Intel has announced a new Optane SSD for use in data centres. The Optane P5800X uses PCIe 4.0 and is claimed to be three times faster than its predecessor.

The new SSD achieves sequential read and write speeds of 7.2 and 6.2 gigabytes per second respectively. Furthermore, the SSD achieves 1.5 million IOPS in both 4K random reads and writes. With a combined use case 70 percent reads and 30 percent writes, Intel claims that the SSD achieves 1.8 million IOPS.

Solution for performance bottlenecks

“The fundamental thing that Optane does as an SSD is fix performance bottlenecks in other slower media … most people think of hard drives as being a slower media, but believe it or not, both SATA SSDs and NVMe NAND SSDs are getting slower on a key metric, which is 70/30 read/write random performance,” David Tuhy, vice president and general manager of Intel data centre Optane storage division, said.

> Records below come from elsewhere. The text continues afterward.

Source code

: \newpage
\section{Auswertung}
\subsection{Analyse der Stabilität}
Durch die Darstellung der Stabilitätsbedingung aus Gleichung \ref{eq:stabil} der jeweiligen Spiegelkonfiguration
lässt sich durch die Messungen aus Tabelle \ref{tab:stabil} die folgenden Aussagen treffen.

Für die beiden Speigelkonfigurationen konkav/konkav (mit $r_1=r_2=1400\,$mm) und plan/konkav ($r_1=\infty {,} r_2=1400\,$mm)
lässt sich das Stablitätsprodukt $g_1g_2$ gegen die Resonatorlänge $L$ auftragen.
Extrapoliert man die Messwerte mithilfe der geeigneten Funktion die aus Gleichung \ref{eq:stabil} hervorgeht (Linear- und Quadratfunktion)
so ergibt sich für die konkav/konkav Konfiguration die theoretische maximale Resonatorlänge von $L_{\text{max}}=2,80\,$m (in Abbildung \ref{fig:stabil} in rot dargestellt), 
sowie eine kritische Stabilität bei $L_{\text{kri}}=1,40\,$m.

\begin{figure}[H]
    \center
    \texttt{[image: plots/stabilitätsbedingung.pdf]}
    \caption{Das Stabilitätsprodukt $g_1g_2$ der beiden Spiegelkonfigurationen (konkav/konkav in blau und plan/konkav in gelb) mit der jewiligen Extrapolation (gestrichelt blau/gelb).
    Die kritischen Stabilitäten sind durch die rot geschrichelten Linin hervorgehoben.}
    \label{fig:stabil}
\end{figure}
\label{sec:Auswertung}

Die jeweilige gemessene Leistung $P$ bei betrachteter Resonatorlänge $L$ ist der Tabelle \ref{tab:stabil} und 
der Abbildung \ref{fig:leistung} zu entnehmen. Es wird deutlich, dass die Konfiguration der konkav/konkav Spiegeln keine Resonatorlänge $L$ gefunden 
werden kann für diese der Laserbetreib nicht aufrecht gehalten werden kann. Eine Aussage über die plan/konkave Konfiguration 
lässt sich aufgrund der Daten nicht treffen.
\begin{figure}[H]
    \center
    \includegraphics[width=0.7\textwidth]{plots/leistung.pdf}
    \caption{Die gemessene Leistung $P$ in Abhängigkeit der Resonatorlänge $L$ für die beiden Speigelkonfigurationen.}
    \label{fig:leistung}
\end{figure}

Tuhy has a point. In an effort to build the largest possible SSDs as cheaply as possible, manufacturers are increasingly using techniques to increase data density. Techniques such as TLC and QLC allow multiple bits to be stored per memory cell, but this is at the expense of speed and lifespan.

Lifespan and capacity

The lifespan of the P5800X has also improved compared to its predecessors. The SSD could handle 67 percent more writes per day and have a 40 percent better quality of service than the P4800X.

The Intel Optane P5800X is available in 400GB, 800GB, 1.6TB and 3.2TB storage capacity variants. It uses the U.2 form factor for server applications. The SSD is now available, although Intel is still working on a version for OEM customers.